The score was 1-1 with Trout leading off the inning, and Lynn fell behind 2-0 in the count. So what was his approach to Trout?
“To not let him a homer,” Lynn said. “Get back in the count. And it didn’t work out.”
So the pitch was supposed to be where?
“Not there,” Lynn said. “I see these guys a lot, so I’m not telling…”
How about pitching around Trout?
“I don’t try to pitch around anyone,” Lynn said. “It’s not in my DNA.”
Said Rangers manager Chris Woodward: “Lance pitched his tail off. He’s a competitor. He’s not going to give in. That’s what we love about him.”
Lynn had reason not to back down. Trout flied out and grounded into a double play in his first two at-bats off Lynn. He was also 1-for-11 in his career against him, so Trout was expecting a tough matchup in the sixth.
"He was painting both corners,” Trout said. “It was a tough at-bat. Obviously, the one I hit was more middle than probably he'd like, but it was a battle. He'd throw a sinker in there, throw a four-seam and then mix in that cutter. He throws a lot of fastballs, so you know what you're getting. Sometimes, that can hurt you because you go up there and you know you're getting a fastball, so you try to swing too hard.”
Lynn wasn’t the only one who didn’t pitch around Trout. Reliever Jesse Chavez, an 11-year veteran, fell behind 3-1 in the count to Trout in the eighth inning and paid the same price as Lynn.
“Yeah, listen, I don’t think they’re trying to throw a ball where they did,” Woodward said. “But, yeah, he is the best player in the game. The guys behind him aren’t.”
Woodward said the Rangers talked in their pregame meetings not to let Trout be the one who beat them. Easier said than done.
“Unfortunately, we made a couple of mistakes tonight and he beat us,” Woodward said. “It’s going to happen at times but hopefully we are going to learn from that. Next time, make the guy behind him do it.”
Trout said he doesn’t go to the plate expecting opposing teams to walk him.
“Because then if they do throw in there, you're not going to hit it,” Trout said. “I've just got the mindset that they're always going to throw to me and take my walks. But tonight, just got in a good position to hit and I didn't miss them."
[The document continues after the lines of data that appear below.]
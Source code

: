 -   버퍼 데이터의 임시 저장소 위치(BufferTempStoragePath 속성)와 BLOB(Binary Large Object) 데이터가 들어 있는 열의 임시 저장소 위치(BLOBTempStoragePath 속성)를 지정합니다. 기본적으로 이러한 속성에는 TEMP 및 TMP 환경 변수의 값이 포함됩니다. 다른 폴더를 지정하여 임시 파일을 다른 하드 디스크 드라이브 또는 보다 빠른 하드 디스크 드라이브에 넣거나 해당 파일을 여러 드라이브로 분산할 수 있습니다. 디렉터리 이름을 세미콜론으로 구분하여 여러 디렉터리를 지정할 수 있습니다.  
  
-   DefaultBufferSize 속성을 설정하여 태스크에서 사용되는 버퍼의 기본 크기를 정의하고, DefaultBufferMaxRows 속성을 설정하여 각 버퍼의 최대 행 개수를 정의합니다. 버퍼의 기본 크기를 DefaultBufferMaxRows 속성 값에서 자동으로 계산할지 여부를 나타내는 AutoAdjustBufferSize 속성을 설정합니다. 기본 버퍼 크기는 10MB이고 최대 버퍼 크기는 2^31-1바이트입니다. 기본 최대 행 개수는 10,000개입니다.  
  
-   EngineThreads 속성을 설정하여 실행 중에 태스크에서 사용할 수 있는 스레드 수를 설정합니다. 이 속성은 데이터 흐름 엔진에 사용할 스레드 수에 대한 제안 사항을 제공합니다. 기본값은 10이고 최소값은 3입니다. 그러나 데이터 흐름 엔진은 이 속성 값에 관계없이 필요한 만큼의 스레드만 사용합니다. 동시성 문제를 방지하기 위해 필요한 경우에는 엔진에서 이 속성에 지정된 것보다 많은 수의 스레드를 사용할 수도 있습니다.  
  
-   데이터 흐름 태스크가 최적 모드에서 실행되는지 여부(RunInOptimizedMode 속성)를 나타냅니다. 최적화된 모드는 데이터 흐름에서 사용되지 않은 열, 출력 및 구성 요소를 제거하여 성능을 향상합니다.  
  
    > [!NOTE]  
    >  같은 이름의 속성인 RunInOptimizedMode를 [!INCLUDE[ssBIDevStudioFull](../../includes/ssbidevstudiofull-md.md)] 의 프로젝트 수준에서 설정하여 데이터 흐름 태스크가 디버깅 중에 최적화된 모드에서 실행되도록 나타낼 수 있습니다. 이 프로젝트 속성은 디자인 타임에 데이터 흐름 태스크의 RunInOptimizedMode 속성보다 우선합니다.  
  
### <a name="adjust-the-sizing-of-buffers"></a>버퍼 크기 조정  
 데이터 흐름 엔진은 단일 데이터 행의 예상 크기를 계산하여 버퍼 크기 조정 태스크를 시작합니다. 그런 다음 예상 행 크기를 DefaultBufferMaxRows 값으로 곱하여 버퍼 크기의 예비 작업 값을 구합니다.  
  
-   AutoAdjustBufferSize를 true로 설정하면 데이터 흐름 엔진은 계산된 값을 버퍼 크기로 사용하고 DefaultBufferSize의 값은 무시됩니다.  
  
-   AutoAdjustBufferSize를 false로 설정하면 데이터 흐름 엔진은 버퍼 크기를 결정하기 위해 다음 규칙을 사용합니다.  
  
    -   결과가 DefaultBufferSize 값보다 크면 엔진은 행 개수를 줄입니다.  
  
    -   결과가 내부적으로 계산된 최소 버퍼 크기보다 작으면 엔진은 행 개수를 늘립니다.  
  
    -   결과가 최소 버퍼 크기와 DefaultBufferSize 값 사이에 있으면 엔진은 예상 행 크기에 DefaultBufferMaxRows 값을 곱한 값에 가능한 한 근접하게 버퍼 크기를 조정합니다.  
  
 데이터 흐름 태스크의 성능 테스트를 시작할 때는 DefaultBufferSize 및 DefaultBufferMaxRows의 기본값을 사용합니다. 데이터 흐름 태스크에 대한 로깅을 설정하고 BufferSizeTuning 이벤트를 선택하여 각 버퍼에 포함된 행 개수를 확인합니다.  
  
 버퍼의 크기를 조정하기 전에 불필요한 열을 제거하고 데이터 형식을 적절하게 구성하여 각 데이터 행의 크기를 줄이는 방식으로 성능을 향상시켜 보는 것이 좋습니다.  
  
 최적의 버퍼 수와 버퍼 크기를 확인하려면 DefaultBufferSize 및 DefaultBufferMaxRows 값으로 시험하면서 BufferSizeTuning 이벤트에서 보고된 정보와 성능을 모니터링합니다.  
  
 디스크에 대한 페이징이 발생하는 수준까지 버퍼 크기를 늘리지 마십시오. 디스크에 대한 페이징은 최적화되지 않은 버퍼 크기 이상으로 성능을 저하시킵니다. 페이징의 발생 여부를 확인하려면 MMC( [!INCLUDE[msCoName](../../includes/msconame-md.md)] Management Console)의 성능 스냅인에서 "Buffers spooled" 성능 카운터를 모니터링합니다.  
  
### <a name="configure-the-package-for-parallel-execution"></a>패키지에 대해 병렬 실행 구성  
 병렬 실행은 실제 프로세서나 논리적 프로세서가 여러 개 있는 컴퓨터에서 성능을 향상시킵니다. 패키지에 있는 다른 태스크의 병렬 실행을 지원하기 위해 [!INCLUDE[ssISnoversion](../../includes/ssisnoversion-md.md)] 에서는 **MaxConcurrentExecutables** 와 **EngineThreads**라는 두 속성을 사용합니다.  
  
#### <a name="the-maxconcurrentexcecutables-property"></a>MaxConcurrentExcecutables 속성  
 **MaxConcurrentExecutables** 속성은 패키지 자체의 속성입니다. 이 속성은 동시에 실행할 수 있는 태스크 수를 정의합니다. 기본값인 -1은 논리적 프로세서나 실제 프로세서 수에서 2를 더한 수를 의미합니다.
There will be a next time for the Rangers and many more after that. Trout just signed a $426.5 million extension that keeps him under contract with the Angels through 2030.
“He is a special player,” Woodward said. “It’s not as easy as he makes it look.”
The Rangers’ run came in the fourth on Joey Gallo’s third home run of the season. Gallo’s homer was another classic moonshot with an exit velocity of 109 mph and a 40 degree launch angle. That was even higher than the 33 degree shot to center field he hit Thursday night. Since the beginning of 2017, Gallo has 16 home runs with a launch angle of 35 degrees or higher, one behind Paul Goldschmidt for the most in the Major Leagues.